Maputo — Mozambican Prime Minister Carlos Agostinho do Rosario declared on Tuesday that the imminent arrival of a technical mission from the International Monetary Fund (IMF) to assess the macro-economic impact of the country's public debt will be an important step in normalizing relations between Mozambique and its cooperation partners.
Those relations were seriously damaged in April, with the revelation that the previous government, led by President Armando Guebuza, had guaranteed secret loans totaling more than 1.1 billion dollars, contracted by the security-linked companies Proindicus and MAM (Mozambique Asset Management).
The undisclosed loans led the IMF to cancel the mission that was to have visited Mozambique in mid-April, and to suspend the second instalment of a 282 million dollar loan from the Fund's Standby Credit Facility.

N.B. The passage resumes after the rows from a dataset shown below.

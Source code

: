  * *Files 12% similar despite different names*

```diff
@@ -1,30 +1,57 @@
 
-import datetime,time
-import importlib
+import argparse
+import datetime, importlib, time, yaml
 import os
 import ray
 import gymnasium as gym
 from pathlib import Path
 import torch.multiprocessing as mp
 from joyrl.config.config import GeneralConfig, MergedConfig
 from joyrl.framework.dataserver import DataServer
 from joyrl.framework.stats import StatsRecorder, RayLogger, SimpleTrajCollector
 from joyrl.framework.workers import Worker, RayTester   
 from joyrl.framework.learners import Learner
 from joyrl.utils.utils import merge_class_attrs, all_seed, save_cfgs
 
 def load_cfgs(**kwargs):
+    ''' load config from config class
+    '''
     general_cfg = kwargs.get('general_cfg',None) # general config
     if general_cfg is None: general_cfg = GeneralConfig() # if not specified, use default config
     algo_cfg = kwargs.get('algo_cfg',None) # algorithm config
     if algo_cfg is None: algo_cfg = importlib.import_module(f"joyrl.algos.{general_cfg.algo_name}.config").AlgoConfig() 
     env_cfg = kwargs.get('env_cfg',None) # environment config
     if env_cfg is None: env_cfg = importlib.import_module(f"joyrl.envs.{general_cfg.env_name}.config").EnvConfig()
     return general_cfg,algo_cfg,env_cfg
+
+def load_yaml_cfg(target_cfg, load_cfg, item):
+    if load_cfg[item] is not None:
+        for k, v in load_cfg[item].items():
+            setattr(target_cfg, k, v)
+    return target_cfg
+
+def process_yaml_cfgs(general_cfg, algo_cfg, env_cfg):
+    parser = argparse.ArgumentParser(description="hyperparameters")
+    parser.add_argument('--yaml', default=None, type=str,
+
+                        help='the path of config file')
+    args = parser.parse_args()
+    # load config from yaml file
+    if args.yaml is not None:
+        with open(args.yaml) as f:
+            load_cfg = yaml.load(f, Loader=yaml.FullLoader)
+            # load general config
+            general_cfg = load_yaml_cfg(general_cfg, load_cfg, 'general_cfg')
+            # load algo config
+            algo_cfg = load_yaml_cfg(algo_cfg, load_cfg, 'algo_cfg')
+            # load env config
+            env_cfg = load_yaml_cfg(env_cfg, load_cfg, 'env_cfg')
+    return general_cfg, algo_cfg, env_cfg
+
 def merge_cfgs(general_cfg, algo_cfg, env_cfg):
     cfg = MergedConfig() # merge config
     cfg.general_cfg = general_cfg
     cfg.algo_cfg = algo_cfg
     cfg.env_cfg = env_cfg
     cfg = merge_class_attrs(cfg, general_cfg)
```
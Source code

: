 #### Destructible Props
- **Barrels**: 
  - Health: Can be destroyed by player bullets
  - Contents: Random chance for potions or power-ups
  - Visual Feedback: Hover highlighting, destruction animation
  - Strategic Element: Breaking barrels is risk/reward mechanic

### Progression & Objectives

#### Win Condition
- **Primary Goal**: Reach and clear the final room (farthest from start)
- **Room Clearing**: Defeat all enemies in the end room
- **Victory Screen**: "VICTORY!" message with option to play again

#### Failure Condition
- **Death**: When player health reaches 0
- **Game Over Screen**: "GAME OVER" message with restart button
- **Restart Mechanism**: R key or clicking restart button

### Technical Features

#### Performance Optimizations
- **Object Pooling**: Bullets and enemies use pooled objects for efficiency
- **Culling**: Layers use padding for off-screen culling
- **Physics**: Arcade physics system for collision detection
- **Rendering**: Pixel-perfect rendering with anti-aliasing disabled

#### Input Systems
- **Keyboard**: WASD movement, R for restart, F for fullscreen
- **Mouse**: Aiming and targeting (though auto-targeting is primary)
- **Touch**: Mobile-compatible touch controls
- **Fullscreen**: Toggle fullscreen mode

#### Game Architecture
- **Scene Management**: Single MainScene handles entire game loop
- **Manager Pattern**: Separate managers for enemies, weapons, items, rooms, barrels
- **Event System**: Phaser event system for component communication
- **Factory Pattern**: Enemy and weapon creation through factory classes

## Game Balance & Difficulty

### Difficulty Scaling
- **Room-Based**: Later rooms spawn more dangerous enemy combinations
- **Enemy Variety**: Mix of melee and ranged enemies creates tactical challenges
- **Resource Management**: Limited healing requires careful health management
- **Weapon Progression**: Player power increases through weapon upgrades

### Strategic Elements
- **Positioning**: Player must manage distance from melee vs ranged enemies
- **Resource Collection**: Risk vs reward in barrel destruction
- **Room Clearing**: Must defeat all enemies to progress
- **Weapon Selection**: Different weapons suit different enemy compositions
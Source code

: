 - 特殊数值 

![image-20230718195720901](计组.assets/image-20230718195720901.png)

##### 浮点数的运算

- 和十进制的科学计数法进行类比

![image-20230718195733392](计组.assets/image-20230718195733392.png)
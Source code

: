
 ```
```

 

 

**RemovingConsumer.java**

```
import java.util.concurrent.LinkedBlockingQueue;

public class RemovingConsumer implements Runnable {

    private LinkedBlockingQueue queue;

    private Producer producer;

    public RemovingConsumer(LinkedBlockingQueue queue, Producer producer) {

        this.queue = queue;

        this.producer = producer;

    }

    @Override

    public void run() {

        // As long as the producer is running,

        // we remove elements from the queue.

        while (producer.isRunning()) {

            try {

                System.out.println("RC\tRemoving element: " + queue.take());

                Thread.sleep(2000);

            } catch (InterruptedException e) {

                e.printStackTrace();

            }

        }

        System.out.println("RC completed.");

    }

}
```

Interviewed by the BBC in late May, IMF managing director, Christine Lagarde, publicly declared that by not respecting the country's financial disclosure agreement, the Mozambican authorities were “clearly concealing corruption”.
Other donors and funding agencies followed the IMF's lead and suspended financial aid to Mozambique. These included the United States and the group of 14 donors that used to provide direct support to the Mozambican state budget.
Speaking in Maputo, at the opening of the Annual Assembly of the Organisation of Cooperatives from Portuguese speaking countries, Rosario said he hoped for a speedy return to normal in the relations between Mozambique and its partners.